Justin Trudeau opens door to a Toronto handgun ban, putting Conservatives in the line of fire
Liberal leader's campaign promise puts the ball in the Ontario government's court to ban handguns
Justin Trudeau opened the door to a ban on handguns in Toronto with an announcement on Friday, but the province would have to sign on to make it a reality — and the government of Premier Doug Ford does not seem poised to join the effort to implement one.
On Friday, following days of damage-control sparked by the emergence of a 2001 yearbook photo of Trudeau dressed in brownface at an Arabian Nights-themed gala, the Liberal leader switched gears and focused on the battle to curb rising gun violence in Canada's largest city and across the country.
In an announcement in Toronto's Greektown — where the memory of the deadly Danforth shooting spree is still fresh —Trudeau promised that if re-elected, a Liberal government would enact a national ban on semi-automatic assault weapons and work with provinces to enable handgun bans at the municipal level.
"Based on what we've heard from today's announcement, I believe Mr. Trudeau, his ministers — including minister Bill Blair, with whom I've discussed this matter many times — have listened to our calls for more gun control and they have put forward a response," Mayor John Tory told reporters Friday.
Handgun ban efficacy 'has not been demonstrated': province
"This is a step towards tighter gun control," Tory said.
Danielle Kane was one of 13 people wounded in the Danforth rampage on July 22, 2018. Two people — Reese Fallon, 18, and 10-year-old Julianna Kozis — were killed. Kane reacted to the announcement Friday, saying handguns such as the one that left her paralyzed should also be prohibited.
"I think anything less than what he is proposing is simply not acceptable because no one should have to live through what I'm living through right now: the pain, the misery, the burden, no one should," said Kane, who spent 11 days in a medically induced coma and two months in hospital learning to live as a paraplegic.
"If you don't ban handguns now, you'll pay for it later," said Ken Price, speaking on behalf of the group Danforth Families for Safe Communities, which includes the families of nine victims of the shooting.
But Ontario's provincial government has a decidedly different take on the measure — and municipalities don't have the power to legislate handgun bans on their own.
The statement goes on to say Ontario does support strengthening measures to stop the flow of illegal guns within Canada or from across the border.
It also pointed to an Aug. 26 joint announcement between the federal and provincial governments to beef up the fight against guns and gangs in Ontario — with measures ranging from dedicated firearms bail prosecutors in Peel region, policing projects in the Greater Toronto Area and four assistant Crown attorneys working with Ottawa police focused on guns and gangs.
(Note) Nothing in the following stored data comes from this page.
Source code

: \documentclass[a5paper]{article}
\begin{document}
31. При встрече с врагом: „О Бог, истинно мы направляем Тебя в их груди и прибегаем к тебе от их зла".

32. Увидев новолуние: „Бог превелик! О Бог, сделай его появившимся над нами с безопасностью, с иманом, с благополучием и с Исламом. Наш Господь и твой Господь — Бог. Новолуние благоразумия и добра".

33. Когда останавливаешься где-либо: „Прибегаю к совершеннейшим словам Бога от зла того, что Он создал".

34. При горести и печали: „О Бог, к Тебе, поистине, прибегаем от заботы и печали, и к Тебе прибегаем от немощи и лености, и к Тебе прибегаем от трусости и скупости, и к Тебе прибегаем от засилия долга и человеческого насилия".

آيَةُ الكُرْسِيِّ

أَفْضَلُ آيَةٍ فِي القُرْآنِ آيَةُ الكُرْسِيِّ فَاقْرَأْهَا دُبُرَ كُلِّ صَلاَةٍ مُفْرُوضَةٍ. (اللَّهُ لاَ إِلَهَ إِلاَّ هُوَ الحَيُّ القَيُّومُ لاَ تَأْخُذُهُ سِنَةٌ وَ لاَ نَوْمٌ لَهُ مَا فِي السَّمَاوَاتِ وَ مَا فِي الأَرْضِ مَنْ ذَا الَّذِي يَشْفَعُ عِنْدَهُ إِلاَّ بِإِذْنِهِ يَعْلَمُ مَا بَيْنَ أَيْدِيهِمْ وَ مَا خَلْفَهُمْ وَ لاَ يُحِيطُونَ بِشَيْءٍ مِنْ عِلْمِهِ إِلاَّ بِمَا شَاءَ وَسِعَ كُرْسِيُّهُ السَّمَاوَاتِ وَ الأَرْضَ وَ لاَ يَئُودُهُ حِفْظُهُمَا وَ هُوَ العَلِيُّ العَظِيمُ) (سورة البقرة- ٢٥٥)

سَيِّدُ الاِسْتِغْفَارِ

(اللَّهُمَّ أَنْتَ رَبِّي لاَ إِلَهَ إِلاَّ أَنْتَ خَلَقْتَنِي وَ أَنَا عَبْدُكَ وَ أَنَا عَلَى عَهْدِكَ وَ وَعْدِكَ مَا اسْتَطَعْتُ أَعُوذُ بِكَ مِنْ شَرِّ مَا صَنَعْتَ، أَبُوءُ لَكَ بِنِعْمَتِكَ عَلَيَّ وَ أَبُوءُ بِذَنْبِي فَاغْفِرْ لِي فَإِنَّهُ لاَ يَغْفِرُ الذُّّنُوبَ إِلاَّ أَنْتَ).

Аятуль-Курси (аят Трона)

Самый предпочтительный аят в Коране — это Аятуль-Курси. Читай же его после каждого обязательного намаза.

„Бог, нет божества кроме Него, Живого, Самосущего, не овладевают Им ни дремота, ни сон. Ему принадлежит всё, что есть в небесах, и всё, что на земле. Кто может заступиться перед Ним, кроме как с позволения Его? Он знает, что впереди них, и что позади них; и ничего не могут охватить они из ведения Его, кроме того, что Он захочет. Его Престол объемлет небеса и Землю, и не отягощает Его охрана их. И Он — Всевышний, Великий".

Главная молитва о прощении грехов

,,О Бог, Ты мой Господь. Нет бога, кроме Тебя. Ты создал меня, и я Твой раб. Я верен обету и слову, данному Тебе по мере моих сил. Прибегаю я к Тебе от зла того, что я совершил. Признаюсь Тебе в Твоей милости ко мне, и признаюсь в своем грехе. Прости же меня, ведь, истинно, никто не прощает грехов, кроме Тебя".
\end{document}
Asked by reporters if he thought the Ford government would support a city-wide ban on handguns, Tory seemed hopeful.
'Both interested in saving lives'
"I think Mr. Ford and I are both interested in saving lives," he said. "None of these measures in and of themselves will solve the problem, but I believe that a handgun ban, for example, would make a difference," he said.
"It would not, in my opinion, be perhaps the most effective measure in restricting the access that criminals would have to such weapons, because we'd still have a problem with them being smuggled across the border," the former Toronto police chief told the Globe and Mail.
Whether a city ban on handguns would be effective if other neighbouring municipalities like Mississauga, Brampton and Markham aren't also on board, Tory conceded, "It won't be as effective as a national handgun ban, which is what I have called for."
Price said the victims' families welcomed Trudeau's promise to ban assault rifles.
"We've been asking for that, even though that wasn't the weapon that affected us," he said. But he also said the community also wants to see a federal ban on handguns.
"To push that to municipalities, I don't understand that," Price said. "If Brampton says yes and Toronto says no, how is that helpful?"
Toronto Police Chief Mark Saunders has said the majority of guns in the hands of gang members in the city — an estimated 80 per cent — are coming from the United States illegally.
In a statement Friday, Mississauga Mayor Bonnie Crombie said she supports exploring a municipal or regional ban on handguns.
"This is a national issue, but there are measures we can take now to combat gun crime," she said.
The statement underscored the importance of stopping the flow of illegal guns across borders and said Peel Police need access to provincial funding as soon as possible to help crack down on the problem.
That's something Tory says he wants to see addressed by the Liberals as well as the other federal parties — in addition to tightening up the bail system.
With the growing toll of gun violence in the city, Friday's announcement appeared to be aimed at both the federal Conservatives, and the Ford government as the one holdout to a handgun ban that Toronto's own mayor wants to see instituted. And that fact did not seem lost on Trudeau.
"There are many Conservatives out there who think we should be weakening gun control," Trudeau said. The comment comes just days after the Liberal leader was on radio saying his conservative counterpart was "in the pocket of the gun lobby."
Conservative Leader Andrew Scheer responded Friday: "That's a ridiculous accusation made by a prime minister who's mired in his own scandal, desperate to change the channel."